Computer Crime Research Center


Spam e-mails pose many risks

Date: January 12, 2009

As spam e-mail gets more sophisticated, including spam posing as coming from familiar e-mail addresses, or even your own, it’s increasingly difficult for people to determine safe messages from detrimental ones. Marc H. Seidler, president and senior systems engineer of The Computer Doctors in Westminster, said spam e-mail is similar to junk mail delivered by the post office, but over the years, it has transformed into something more malicious.

“The main problem is that it clogs your e-mail inbox and is an inconvenience,” he said. “This has morphed to include links that can allow ... infections to install on your computer.”

Unless users are absolutely sure that a link within an e-mail is authentic, Seidler warned against opening it. “E-mail links are very difficult to know whether or not they are legit,” he said. “If you want to buy from a retailer’s Web site, actually type the [retailer’s] Web address yourself.” Simply identifying an authentic e-mail can be difficult, said Jim Bush, owner of Bush Computers and Services in Eldersburg. “Most commonly, you will find [spam] e-mails saying, ‘We had a security problem with your account.

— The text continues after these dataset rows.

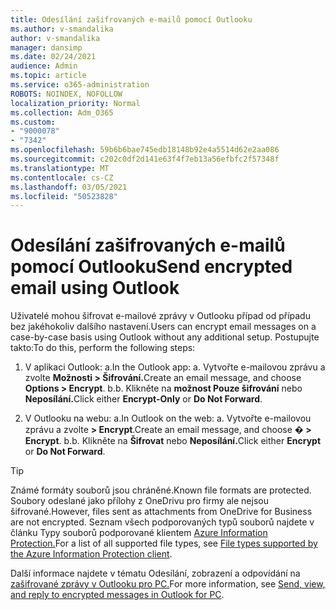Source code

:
 ```yaml
---
title: Odesílání zašifrovaných e-mailů pomocí Outlooku
ms.author: v-smandalika
author: v-smandalika
manager: dansimp
ms.date: 02/24/2021
audience: Admin
ms.topic: article
ms.service: o365-administration
ROBOTS: NOINDEX, NOFOLLOW
localization_priority: Normal
ms.collection: Adm_O365
ms.custom:
- "9000078"
- "7342"
ms.openlocfilehash: 59b6b6bae745edb18148b92e4a5514d62e2aa086
ms.sourcegitcommit: c202c0df2d141e63f4f7eb13a56efbfc2f57348f
ms.translationtype: MT
ms.contentlocale: cs-CZ
ms.lasthandoff: 03/05/2021
ms.locfileid: "50523828"
---
```

# <a name="send-encrypted-email-using-outlook"></a><span data-ttu-id="5cb6a-102">Odesílání zašifrovaných e-mailů pomocí Outlooku</span><span class="sxs-lookup"><span data-stu-id="5cb6a-102">Send encrypted email using Outlook</span></span>

<span data-ttu-id="5cb6a-103">Uživatelé mohou šifrovat e-mailové zprávy v Outlooku případ od případu bez jakéhokoliv dalšího nastavení.</span><span class="sxs-lookup"><span data-stu-id="5cb6a-103">Users can encrypt email messages on a case-by-case basis using Outlook without any additional setup.</span></span> <span data-ttu-id="5cb6a-104">Postupujte takto:</span><span class="sxs-lookup"><span data-stu-id="5cb6a-104">To do this, perform the following steps:</span></span>

1. <span data-ttu-id="5cb6a-105">V aplikaci Outlook: a.</span><span class="sxs-lookup"><span data-stu-id="5cb6a-105">In the Outlook app: a.</span></span> <span data-ttu-id="5cb6a-106">Vytvořte e-mailovou zprávu a zvolte **Možnosti > Šifrování.**</span><span class="sxs-lookup"><span data-stu-id="5cb6a-106">Create an email message, and choose **Options > Encrypt**.</span></span> 
    <span data-ttu-id="5cb6a-107">b.</span><span class="sxs-lookup"><span data-stu-id="5cb6a-107">b.</span></span> <span data-ttu-id="5cb6a-108">Klikněte na **možnost Pouze šifrování** nebo **Neposílání.**</span><span class="sxs-lookup"><span data-stu-id="5cb6a-108">Click either **Encrypt-Only** or **Do Not Forward**.</span></span>

2. <span data-ttu-id="5cb6a-109">V Outlooku na webu: a.</span><span class="sxs-lookup"><span data-stu-id="5cb6a-109">In Outlook on the web: a.</span></span> <span data-ttu-id="5cb6a-110">Vytvořte e-mailovou zprávu a zvolte **> Encrypt**.</span><span class="sxs-lookup"><span data-stu-id="5cb6a-110">Create an email message, and choose **� > Encrypt**.</span></span>
    <span data-ttu-id="5cb6a-111">b.</span><span class="sxs-lookup"><span data-stu-id="5cb6a-111">b.</span></span> <span data-ttu-id="5cb6a-112">Klikněte na **Šifrovat** nebo **Neposílání.**</span><span class="sxs-lookup"><span data-stu-id="5cb6a-112">Click either **Encrypt** or **Do Not Forward**.</span></span>

> [!TIP]
> <span data-ttu-id="5cb6a-113">Známé formáty souborů jsou chráněné.</span><span class="sxs-lookup"><span data-stu-id="5cb6a-113">Known file formats are protected.</span></span> <span data-ttu-id="5cb6a-114">Soubory odeslané jako přílohy z OneDrivu pro firmy ale nejsou šifrované.</span><span class="sxs-lookup"><span data-stu-id="5cb6a-114">However, files sent as attachments from OneDrive for Business are not encrypted.</span></span> <span data-ttu-id="5cb6a-115">Seznam všech podporovaných typů souborů najdete v článku Typy souborů podporované klientem [Azure Information Protection.](https://docs.microsoft.com/azure/information-protection/rms-client/client-admin-guide-file-types)</span><span class="sxs-lookup"><span data-stu-id="5cb6a-115">For a list of all supported file types, see [File types supported by the Azure Information Protection client](https://docs.microsoft.com/azure/information-protection/rms-client/client-admin-guide-file-types).</span></span>

<span data-ttu-id="5cb6a-116">Další informace najdete v tématu Odesílání, zobrazení a odpovídání na [zašifrované zprávy v Outlooku pro PC.](https://support.microsoft.com/topic/send-view-and-reply-to-encrypted-messages-in-outlook-for-pc-eaa43495-9bbb-4fca-922a-df90dee51980)</span><span class="sxs-lookup"><span data-stu-id="5cb6a-116">For more information, see [Send, view, and reply to encrypted messages in Outlook for PC](https://support.microsoft.com/topic/send-view-and-reply-to-encrypted-messages-in-outlook-for-pc-eaa43495-9bbb-4fca-922a-df90dee51980).</span></span>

Please respond to this e-mail,’ ” he said. “Two of the most common are e-mails [that look like they are] from eBay and PayPal.”

Spam e-mail can appear as though it is from a reputable company, Bush said, but if the e-mail refers to the recipient as an “account holder,” and not by name, one should be suspicious. Spelling errors within an e-mail message are also red flags, Bush said, and most reputable businesses will not request personal information in an e-mail.

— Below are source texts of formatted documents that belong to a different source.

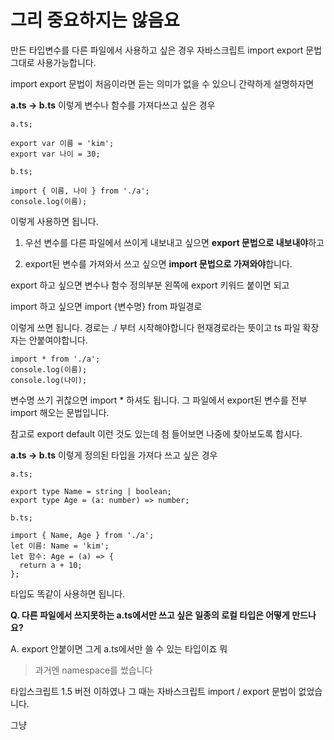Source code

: # 그리 중요하지는 않음요

만든 타입변수를 다른 파일에서 사용하고 싶은 경우 자바스크립트 import export 문법 그대로 사용가능합니다.

import export 문법이 처음이라면 듣는 의미가 없을 수 있으니 간략하게 설명하자면

**a.ts -> b.ts** 이렇게 변수나 함수를 가져다쓰고 싶은 경우

```tsx
a.ts;

export var 이름 = 'kim';
export var 나이 = 30;
```

```tsx
b.ts;

import { 이름, 나이 } from './a';
console.log(이름);
```

이렇게 사용하면 됩니다.

1. 우선 변수를 다른 파일에서 쓰이게 내보내고 싶으면 **export 문법으로 내보내야**하고

2. export된 변수를 가져와서 쓰고 싶으면 **import 문법으로 가져와야**합니다.

export 하고 싶으면 변수나 함수 정의부분 왼쪽에 export 키워드 붙이면 되고

import 하고 싶으면 import {변수명} from 파일경로

이렇게 쓰면 됩니다. 경로는 ./ 부터 시작해야합니다 현재경로라는 뜻이고 ts 파일 확장자는 안붙여야합니다.

```tsx
import * from './a';
console.log(이름);
console.log(나이);
```

변수명 쓰기 귀찮으면 import \* 하셔도 됩니다. 그 파일에서 export된 변수를 전부 import 해오는 문법입니다.

참고로 export default 이런 것도 있는데 첨 들어보면 나중에 찾아보도록 합시다.

**a.ts -> b.ts** 이렇게 정의된 타입을 가져다 쓰고 싶은 경우

```tsx
a.ts;

export type Name = string | boolean;
export type Age = (a: number) => number;
```

```tsx
b.ts;

import { Name, Age } from './a';
let 이름: Name = 'kim';
let 함수: Age = (a) => {
  return a + 10;
};
```

타입도 똑같이 사용하면 됩니다.

**Q. 다른 파일에서 쓰지못하는 a.ts에서만 쓰고 싶은 일종의 로컬 타입은 어떻게 만드나요?**

A. export 안붙이면 그게 a.ts에서만 쓸 수 있는 타입이죠 뭐

> 과거엔 namespace를 썼습니다

타입스크립트 1.5 버전 이하였나 그 때는 자바스크립트 import / export 문법이 없었습니다.

그냥 <script src=""> 이걸 여러개 써서 파일들을 첨부해서 썼는데 그 문법의 문제는

파일이 많아질 수록 변수명이 겹치는 위험이 발생한다는 점입니다.

그래서 외부 파일에서 사용하지 않을 변수들은 함수로 감싸거나 그랬는데

타입변수들은 namespace 문법으로 숨겼습니다.

```tsx
a.ts;

namespace MyNamespace {
  export interface PersonInterface {
    age: number;
  }
  export type NameType = number | string;
}
```

중요한 타입정의들을 다른 파일들에서 쓰고 싶으면 안전하게 namespace 안에 써서 export 해줬습니다.

```tsx
b.ts;

/// <reference path="./a.ts" />let 이름 :MyNamespace.NameType = '민수';
let 나이: MyNamespace.PersonInterface = { age: 10 };
```

그러면 ts 파일은 이상한 <reference/> 라는 태그를 이용해서 다른 파일을 import해올 수 있는데

그럼 이제 그 파일에 있던 namespace를 사용가능합니다.

**네임스페이스명.타입명**

이렇게 쓰면 다른 파일에 있던 타입변수를 자유롭게 쓸 수 있습니다.

```tsx
b.ts;

/// <reference path="./a.ts" />let 이름 :MyNamespace.NameType = '민수';
let 나이: MyNamespace.PersonInterface = { age: 10 };

type NameType = boolean; //사용 가능interface PersonInterface {}//사용 가능
```

점찍어서 써야하기 때문에 다른 변수명을 오염시키지 않아서

변수명 중복선언문제를 방지할 수 있어서 유용합니다.

근데 자바스크립트 es6 버전이 나온 이후로 import as 키워드로 나름 namespace 와 유사하게 중복문제를 해결가능해서

namespace는 그렇게 많이 쓰이진 않습니다.

(참고) 옛날 옛적엔 module 키워드를 썼었는데 갑자기 namespace 키워드로 바뀌었습니다. 참고로 알아둡시다.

“If you are suspicious, just call a representative from the company,” Bush said. “Rather than just following the link and doing whatever they say, open a new browser window or tab and find out how to call.”

Web pages can also be cloned to legitimate Web pages that already exist — another reason why it is best to re-type Web addresses instead of clicking links, at all times, according to Bush.